Les patients sous chimiothérapie rapportent fréquemment une sensation tenace de “brouillard mental”, se traduisant par des pertes de mémoire, un manque d'attention et des difficultés de concentration. Ce phénomène neurologique s'avère particulièrement répandu, puisque jusqu'à 80 % des malades signalent ces altérations cognitives pendant ou après leur protocole de soins.

Rapporté à l'échelle nationale, l'impact de ce trouble s'annonce majeur. Chaque année, la France enregistre environ 433 000 nouveaux diagnostics de cancer, selon l'Institut National du Cancer. Si l'on applique les proportions observées dans cette recherche, plus de 340 000 patients français risquent d’être confrontés à ces troubles cognitifs. Cet enjeu de santé publique dépasse le simple confort puisqu’ils pénalisent lourdement le bien-être, la reprise du travail et le maintien d'une vie sociale active après la maladie.

L'ibuprofène : une piste sérieuse pour protéger les fonctions cognitives

Pour contrer ce déclin, des chercheurs du Wilmot Cancer Institute situé dans la ville de Rochester aux Etats-Unis ont évalué l'administration d'une dose de 200 mg d'ibuprofène deux fois par jour chez des individus en cours de traitement. L'étude, menée en majorité sur des femmes soignées pour un cancer du sein, démontre une réelle efficacité de cette molécule somme toute banale.

Qu’ont constaté les chercheurs au cours de ces travaux ? Les évaluations neuropsychologiques, notamment le test de performance Trail Making Test, ont mis en évidence que la prise d'ibuprofène seule permet déjà une amélioration notable de l'attention par rapport à un placebo. Le mécanisme repose sur la régulation de l'inflammation. Les tumeurs et les traitements oncologiques augmentent drastiquement les cytokines pro-inflammatoires, comme le TNF-α. L'action ciblée du médicament aide ainsi à stabiliser ces marqueurs biologiques pour minimiser les dommages neuronaux.

Le sport, complément indispensable ou alternative majeure ?

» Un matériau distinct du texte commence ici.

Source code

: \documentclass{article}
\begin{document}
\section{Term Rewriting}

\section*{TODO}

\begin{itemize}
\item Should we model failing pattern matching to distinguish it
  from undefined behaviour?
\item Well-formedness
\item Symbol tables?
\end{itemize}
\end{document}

L'essai clinique souligne que l'activité physique surpasse même les bénéfices du traitement médicamenteux. Le déploiement d'un programme d'exercice structuré, combinant la marche et des séances avec élastiques, se révèle extrêmement performant pour dissiper ce brouillard mental. Afin d'établir une base de référence précise, les participants devaient porter un podomètre numérique trois jours avant le début du suivi.

L'équipe de recherche a également intégré les observations de la famille et des amis pour valider ces résultats. Ces proches ont noté les améliorations les plus visibles chez les malades pratiquant une activité sportive, avec ou sans ibuprofène. Ce protocole a permis à des individus complètement sédentaires de passer à un niveau d'activité léger, démontrant qu'un effort physique, même modéré, demeure un levier thérapeutique extrêmement puissant.

Précautions et perspectives : ne pas s'automédiquer

Malgré un bilan très encourageant, la communauté scientifique fixe une limite absolue : consultez immédiatement votre médecin et ne prenez jamais d'anti-inflammatoires sans l'autorisation expresse de votre oncologue. Bien que l'expérience n'ait révélé aucun effet secondaire sévère, l'automédication présente des dangers qu’il ne faut pas minimiser.

L'ibuprofène s'expose à de multiples interactions avec d'autres thérapies oncologiques et comporte des risques gastriques et rénaux potentiellement dangereux. Pour sécuriser cette approche et ajuster les dosages optimaux, de futurs essais cliniques de phase 3 sont programmés afin de confirmer cette avancée à grande échelle.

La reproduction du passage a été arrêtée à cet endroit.